EXERCISE BRIEF:
No output is needed beyond the number of lines in the listing that contain the word "call".

*** Opening INPUT ***

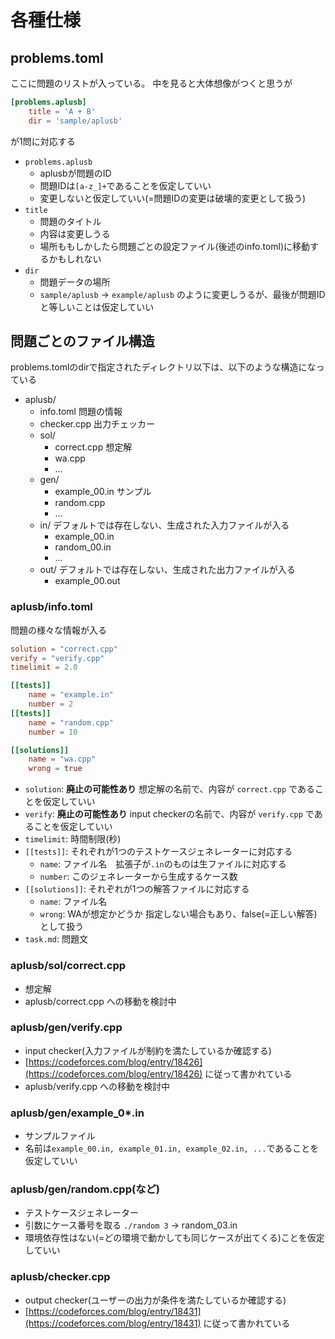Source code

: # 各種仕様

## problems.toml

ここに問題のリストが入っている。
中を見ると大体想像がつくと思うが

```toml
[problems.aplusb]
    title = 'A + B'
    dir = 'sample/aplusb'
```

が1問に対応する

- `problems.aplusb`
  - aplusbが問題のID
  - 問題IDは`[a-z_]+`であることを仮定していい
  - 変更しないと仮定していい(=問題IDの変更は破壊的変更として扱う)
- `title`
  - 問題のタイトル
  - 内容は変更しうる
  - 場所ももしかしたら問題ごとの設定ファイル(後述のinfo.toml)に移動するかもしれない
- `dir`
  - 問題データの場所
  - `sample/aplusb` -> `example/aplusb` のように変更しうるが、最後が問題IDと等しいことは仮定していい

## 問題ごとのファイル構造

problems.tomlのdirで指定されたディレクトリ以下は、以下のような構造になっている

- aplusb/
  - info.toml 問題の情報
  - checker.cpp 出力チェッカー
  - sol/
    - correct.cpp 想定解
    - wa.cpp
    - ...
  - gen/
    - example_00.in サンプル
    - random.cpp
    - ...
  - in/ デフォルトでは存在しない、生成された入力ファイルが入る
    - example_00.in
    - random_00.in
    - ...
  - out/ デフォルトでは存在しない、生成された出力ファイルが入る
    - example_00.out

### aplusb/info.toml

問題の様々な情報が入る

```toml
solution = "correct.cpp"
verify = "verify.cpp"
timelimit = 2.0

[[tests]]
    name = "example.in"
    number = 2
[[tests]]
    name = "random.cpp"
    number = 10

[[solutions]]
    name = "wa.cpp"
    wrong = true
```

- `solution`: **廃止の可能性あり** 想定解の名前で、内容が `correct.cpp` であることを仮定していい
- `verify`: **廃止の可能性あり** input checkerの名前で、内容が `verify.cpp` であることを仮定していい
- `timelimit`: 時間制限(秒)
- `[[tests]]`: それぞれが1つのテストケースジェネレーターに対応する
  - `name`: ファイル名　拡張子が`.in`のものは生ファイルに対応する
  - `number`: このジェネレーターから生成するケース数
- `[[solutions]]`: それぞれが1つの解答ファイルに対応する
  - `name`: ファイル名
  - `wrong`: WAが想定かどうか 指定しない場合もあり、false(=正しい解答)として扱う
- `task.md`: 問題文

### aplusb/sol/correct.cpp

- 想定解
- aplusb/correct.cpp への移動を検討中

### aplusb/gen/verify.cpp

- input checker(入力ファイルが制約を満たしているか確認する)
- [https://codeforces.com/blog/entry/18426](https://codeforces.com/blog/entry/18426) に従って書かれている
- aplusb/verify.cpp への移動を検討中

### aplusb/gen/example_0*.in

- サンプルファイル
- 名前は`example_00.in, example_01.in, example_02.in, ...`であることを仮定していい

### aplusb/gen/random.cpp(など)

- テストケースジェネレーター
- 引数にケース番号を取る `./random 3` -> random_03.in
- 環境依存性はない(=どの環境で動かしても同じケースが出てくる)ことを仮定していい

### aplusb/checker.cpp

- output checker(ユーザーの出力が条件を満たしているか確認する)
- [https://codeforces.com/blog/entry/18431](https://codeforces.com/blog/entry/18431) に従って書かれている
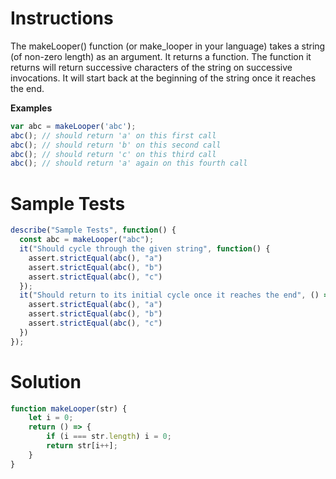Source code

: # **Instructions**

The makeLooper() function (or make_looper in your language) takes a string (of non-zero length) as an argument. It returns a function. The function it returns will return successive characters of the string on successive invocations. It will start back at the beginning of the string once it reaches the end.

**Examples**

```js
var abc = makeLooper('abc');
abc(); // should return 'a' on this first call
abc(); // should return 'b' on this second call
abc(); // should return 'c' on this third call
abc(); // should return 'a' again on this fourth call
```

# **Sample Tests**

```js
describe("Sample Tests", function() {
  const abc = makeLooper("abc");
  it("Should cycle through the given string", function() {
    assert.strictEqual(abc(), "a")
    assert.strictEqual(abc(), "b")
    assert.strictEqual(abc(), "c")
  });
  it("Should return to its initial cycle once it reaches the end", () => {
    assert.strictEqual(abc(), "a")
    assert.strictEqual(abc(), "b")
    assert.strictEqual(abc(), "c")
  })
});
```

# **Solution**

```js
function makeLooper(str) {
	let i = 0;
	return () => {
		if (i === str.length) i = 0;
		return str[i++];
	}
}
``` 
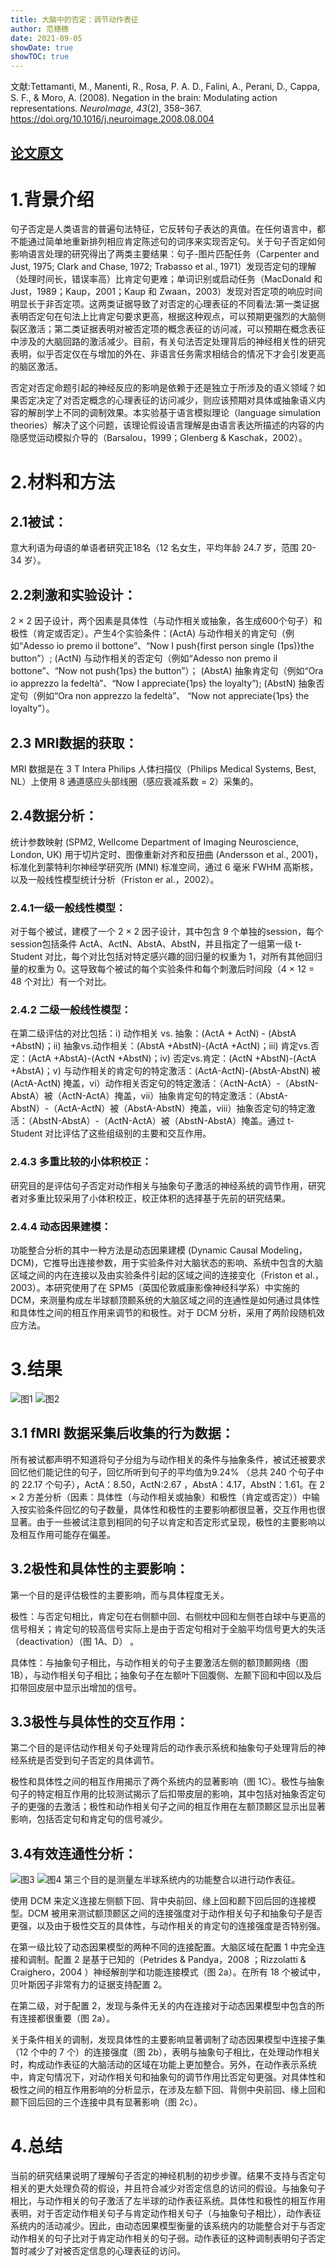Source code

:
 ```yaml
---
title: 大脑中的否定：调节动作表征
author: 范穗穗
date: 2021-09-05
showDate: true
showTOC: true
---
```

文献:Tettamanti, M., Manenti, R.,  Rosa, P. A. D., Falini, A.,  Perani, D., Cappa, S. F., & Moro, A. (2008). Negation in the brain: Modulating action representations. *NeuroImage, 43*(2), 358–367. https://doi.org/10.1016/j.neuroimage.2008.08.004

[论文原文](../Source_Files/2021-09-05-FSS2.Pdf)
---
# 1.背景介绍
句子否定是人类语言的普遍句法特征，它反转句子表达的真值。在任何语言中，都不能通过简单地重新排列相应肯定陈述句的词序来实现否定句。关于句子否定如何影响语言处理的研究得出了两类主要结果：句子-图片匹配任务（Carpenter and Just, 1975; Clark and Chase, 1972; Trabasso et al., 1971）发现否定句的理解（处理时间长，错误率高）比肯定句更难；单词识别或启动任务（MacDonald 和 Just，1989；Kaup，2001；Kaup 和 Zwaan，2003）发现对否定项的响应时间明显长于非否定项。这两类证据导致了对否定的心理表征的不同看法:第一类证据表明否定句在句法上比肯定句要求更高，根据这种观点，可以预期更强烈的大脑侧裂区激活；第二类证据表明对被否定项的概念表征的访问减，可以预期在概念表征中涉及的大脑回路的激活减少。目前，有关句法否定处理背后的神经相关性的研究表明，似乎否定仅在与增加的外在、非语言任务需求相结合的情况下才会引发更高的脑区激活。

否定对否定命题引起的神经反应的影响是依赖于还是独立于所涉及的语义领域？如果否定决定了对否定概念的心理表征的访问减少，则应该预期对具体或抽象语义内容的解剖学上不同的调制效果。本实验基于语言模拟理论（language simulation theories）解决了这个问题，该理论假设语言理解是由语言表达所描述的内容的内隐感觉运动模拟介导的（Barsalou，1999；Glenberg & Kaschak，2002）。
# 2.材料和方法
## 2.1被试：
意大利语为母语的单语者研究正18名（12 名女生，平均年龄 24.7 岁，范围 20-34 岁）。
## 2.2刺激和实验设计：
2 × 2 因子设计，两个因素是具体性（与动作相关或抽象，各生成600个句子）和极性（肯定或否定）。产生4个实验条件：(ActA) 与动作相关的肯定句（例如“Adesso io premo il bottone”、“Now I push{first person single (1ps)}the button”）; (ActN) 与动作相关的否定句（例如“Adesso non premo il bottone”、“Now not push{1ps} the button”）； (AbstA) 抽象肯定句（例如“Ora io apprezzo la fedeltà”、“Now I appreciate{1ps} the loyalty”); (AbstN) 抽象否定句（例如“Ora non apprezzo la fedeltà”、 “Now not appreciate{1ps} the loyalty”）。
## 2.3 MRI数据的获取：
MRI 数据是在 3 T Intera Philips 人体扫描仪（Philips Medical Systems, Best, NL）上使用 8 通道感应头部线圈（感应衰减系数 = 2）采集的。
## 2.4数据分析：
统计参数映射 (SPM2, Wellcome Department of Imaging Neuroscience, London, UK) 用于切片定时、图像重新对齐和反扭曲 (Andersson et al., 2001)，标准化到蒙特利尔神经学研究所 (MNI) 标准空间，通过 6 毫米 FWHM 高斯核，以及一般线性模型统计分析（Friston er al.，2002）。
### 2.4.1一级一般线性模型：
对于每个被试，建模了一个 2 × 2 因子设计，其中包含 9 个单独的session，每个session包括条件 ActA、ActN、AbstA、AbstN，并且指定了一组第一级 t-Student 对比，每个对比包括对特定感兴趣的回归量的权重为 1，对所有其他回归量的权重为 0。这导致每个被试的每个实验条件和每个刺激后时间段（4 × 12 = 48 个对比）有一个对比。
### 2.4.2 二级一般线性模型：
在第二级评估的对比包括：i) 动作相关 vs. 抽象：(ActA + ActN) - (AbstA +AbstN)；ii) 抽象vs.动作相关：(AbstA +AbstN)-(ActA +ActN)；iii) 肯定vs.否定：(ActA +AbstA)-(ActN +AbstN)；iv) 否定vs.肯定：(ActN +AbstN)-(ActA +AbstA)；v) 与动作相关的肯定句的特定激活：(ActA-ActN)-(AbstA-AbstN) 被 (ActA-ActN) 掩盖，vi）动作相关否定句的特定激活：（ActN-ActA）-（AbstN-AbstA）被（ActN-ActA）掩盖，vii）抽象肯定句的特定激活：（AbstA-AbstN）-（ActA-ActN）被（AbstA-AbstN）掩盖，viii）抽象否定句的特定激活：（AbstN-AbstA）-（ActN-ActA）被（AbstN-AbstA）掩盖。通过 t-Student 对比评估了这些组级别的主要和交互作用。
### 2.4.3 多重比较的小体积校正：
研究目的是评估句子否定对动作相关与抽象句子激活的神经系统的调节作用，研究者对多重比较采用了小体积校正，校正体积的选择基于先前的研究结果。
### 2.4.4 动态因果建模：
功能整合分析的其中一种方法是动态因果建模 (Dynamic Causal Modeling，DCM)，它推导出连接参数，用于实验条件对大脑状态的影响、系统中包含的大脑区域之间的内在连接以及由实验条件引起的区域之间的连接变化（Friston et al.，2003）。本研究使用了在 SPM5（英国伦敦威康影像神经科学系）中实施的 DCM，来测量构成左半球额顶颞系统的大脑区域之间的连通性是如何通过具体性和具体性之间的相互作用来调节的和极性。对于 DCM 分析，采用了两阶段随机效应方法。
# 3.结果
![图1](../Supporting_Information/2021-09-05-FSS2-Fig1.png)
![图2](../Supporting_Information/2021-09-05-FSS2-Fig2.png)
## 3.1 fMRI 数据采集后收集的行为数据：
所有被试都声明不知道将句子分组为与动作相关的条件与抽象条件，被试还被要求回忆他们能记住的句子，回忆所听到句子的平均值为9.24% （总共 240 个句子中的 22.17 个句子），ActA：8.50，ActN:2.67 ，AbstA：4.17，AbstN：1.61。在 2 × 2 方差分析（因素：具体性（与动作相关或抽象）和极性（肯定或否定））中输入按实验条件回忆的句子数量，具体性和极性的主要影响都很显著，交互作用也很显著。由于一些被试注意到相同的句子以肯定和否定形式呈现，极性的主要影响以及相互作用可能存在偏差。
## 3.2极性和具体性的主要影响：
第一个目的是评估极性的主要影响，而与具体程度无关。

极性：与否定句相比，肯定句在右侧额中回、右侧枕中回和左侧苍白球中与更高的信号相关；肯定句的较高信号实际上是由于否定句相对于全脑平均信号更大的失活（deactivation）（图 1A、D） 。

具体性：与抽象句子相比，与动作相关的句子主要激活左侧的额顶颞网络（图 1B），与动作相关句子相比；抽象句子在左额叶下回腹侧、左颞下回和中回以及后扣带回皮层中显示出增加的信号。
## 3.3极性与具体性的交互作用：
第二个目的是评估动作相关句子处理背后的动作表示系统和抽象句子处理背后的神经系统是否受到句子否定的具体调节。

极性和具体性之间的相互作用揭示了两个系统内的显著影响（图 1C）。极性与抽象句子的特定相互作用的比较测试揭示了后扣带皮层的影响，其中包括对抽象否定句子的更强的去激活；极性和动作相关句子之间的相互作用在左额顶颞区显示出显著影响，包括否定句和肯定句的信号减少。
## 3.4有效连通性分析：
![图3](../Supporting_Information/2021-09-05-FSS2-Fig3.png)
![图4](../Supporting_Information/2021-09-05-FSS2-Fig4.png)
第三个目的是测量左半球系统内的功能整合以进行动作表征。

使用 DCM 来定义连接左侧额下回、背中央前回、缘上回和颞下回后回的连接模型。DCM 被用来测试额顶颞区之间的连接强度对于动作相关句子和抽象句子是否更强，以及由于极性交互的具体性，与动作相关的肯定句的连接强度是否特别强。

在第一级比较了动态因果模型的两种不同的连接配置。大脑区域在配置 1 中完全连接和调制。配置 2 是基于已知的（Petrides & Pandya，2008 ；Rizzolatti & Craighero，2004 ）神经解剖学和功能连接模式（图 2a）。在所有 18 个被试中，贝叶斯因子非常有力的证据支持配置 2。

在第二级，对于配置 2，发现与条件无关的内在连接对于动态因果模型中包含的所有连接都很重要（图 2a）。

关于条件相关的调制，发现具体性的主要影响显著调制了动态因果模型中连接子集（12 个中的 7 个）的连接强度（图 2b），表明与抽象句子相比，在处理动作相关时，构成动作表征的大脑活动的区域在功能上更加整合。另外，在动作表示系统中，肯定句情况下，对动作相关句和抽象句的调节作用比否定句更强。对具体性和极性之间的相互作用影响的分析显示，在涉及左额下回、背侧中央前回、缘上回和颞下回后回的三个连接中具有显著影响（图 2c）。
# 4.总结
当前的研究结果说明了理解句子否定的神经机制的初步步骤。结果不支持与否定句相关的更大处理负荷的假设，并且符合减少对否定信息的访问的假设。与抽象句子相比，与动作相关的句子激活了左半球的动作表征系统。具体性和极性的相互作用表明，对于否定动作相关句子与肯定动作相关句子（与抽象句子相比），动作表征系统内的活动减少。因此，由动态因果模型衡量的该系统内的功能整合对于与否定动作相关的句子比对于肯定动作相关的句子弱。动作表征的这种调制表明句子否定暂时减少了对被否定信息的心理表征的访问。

*** Closing INPUT ***

RESULT:
4